APPLICATION OF EXTREME LEARNING MACHINE IN ANALYSIS OF CLAY MINERALS

  • The study on low permeability reservoirs in the 8th member of Lower Shihezi Formation, Upper Paleozoic in northern Sulige of Ordos Basin show that diagenesis is one of the main factors controlling the distribution of gas reservoirs, while clay minerals affect the type and intensity of diagenesis and serve as an important indicator in the classification of diagenesis.
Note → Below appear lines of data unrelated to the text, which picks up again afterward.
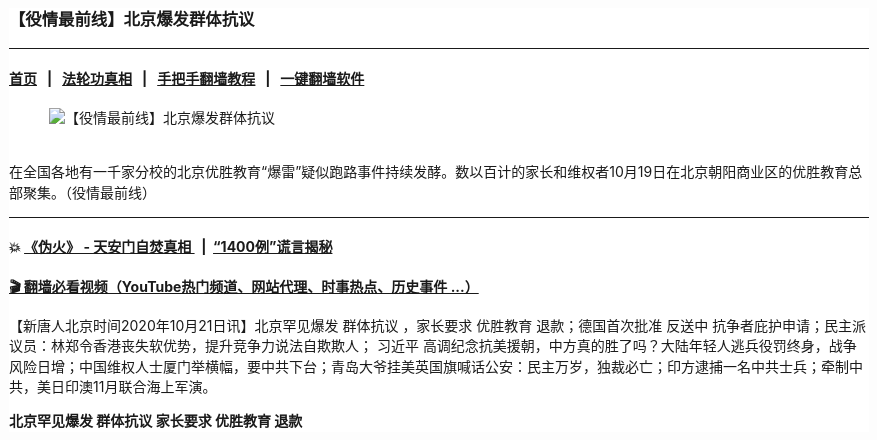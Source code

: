 ### 【役情最前线】北京爆发群体抗议
------------------------

#### [首页](https://github.com/gfw-breaker/banned-news3/blob/master/README.md) &nbsp;&nbsp;|&nbsp;&nbsp; [法轮功真相](https://github.com/begood0513/basic/blob/master/README.md)  &nbsp;&nbsp;|&nbsp;&nbsp; [手把手翻墙教程](https://github.com/gfw-breaker/guides/wiki)  &nbsp;&nbsp;|&nbsp;&nbsp; [一键翻墙软件](https://github.com/gfw-breaker/nogfw/blob/master/README.md)  



<div><div class="featured_image">
 <figure>
  <img alt="【役情最前线】北京爆发群体抗议" src="https://i.ntdtv.com/assets/uploads/2020/10/maxresdefault-1-49-800x450.jpg"/>
 </figure><br/>
 <span class="caption">
  在全国各地有一千家分校的北京优胜教育“爆雷”疑似跑路事件持续发酵。数以百计的家长和维权者10月19日在北京朝阳商业区的优胜教育总部聚集。（役情最前线）
 </span>
</div>
</div><hr/>

#### 💥 [《伪火》 - 天安门自焚真相 ](http://158.247.195.190:10000/videos/blog/weihuo.html)&nbsp; |&nbsp; [“1400例”谎言揭秘  ](http://158.247.195.190:10000/videos/blog/jiexi1400.html)

#### [ 🎬  翻墙必看视频（YouTube热门频道、网站代理、时事热点、历史事件 ...）](https://github.com/gfw-breaker/links/blob/master/banned.md)

<div><div class="post_content" itemprop="articleBody">
 <p>
  【新唐人北京时间2020年10月21日讯】北京罕见爆发
  <ok href="https://www.ntdtv.com/gb/群体抗议.htm">
   群体抗议
  </ok>
  ，家长要求
  <ok href="https://www.ntdtv.com/gb/优胜教育.htm">
   优胜教育
  </ok>
  退款；德国首次批准
  <ok href="https://www.ntdtv.com/gb/反送中.htm">
   反送中
  </ok>
  抗争者庇护申请；民主派议员：林郑令香港丧失软优势，提升竞争力说法自欺欺人；
  <ok href="https://www.ntdtv.com/gb/习近平.htm">
   习近平
  </ok>
  高调纪念抗美援朝，中方真的胜了吗？大陆年轻人逃兵役罚终身，战争风险日增；中国维权人士厦门举横幅，要中共下台；青岛大爷挂美英国旗喊话公安：民主万岁，独裁必亡；印方逮捕一名中共士兵；牵制中共，美日印澳11月联合海上军演。
 </p>
 <div class="video_fit_container">
 </div>
 <p>
  <strong>
   北京罕见爆发
   <ok href="https://www.ntdtv.com/gb/群体抗议.htm">
    群体抗议
   </ok>
   家长要求
   <ok href="https://www.ntdtv.com/gb/优胜教育.htm">
    优胜教育
   </ok>
   退款
  </strong>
This study attempts to use natural gamma-ray spectral logging combined with neural network (extreme learning machine, ELM) to accurately calculate the content of clay minerals in reservoir, providing support for automatic identification of diagenesis in the whole well. In the analysis of clay minerals, to avoid the influence of difference of rock skeleton and particle compositions on logging information, the neural network of clay mineral analysis is established respectively for lithic sandstone and lithic quartz sandstone in the study area to improve calculation accuracy. The neural network adopts the ELM with lower probability of trapping into low efficiency and local optimum to ensure the speed and stability of analysis result. On this basis, 15 X-ray diffraction analysis samples from the 8th member of Lower Shihezi Formation in northern Sulige area are used to compare the calculated results of differential and indifferential lithology, proving the effectiveness of the method.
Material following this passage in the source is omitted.